◆ Exercise objective:
Check every line of the entries below for "websites", and copy the lines that have it.
Dataset excerpts section start
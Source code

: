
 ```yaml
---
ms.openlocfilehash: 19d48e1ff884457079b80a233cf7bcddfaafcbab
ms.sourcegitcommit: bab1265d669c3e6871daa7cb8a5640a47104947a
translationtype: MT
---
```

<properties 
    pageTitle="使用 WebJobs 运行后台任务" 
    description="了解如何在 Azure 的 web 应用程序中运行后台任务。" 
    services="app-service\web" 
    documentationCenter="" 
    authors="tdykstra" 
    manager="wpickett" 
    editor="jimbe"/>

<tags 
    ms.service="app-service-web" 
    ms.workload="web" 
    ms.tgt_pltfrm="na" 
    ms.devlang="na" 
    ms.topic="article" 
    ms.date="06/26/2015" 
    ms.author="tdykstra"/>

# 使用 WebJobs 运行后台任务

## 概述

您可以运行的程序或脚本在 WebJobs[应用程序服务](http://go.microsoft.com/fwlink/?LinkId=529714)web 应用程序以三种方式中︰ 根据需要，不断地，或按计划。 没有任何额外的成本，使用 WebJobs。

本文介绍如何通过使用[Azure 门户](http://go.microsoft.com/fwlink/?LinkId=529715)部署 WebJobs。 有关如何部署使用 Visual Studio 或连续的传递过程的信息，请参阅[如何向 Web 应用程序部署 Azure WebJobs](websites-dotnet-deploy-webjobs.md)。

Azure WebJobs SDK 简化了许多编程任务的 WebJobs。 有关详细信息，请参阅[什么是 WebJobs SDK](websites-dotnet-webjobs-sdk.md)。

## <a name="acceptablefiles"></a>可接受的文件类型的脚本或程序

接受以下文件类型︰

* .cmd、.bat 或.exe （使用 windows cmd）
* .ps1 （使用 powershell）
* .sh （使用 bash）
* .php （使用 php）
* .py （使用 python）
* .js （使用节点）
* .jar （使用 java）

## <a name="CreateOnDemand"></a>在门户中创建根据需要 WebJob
Dataset excerpts section end
◆ Written response:
本文介绍如何通过使用[Azure 门户](http://go.microsoft.com/fwlink/?LinkId=529715)部署 WebJobs。 有关如何部署使用 Visual Studio 或连续的传递过程的信息，请参阅[如何向 Web 应用程序部署 Azure WebJobs](websites-dotnet-deploy-webjobs.md)。
Azure WebJobs SDK 简化了许多编程任务的 WebJobs。 有关详细信息，请参阅[什么是 WebJobs SDK](websites-dotnet-webjobs-sdk.md)。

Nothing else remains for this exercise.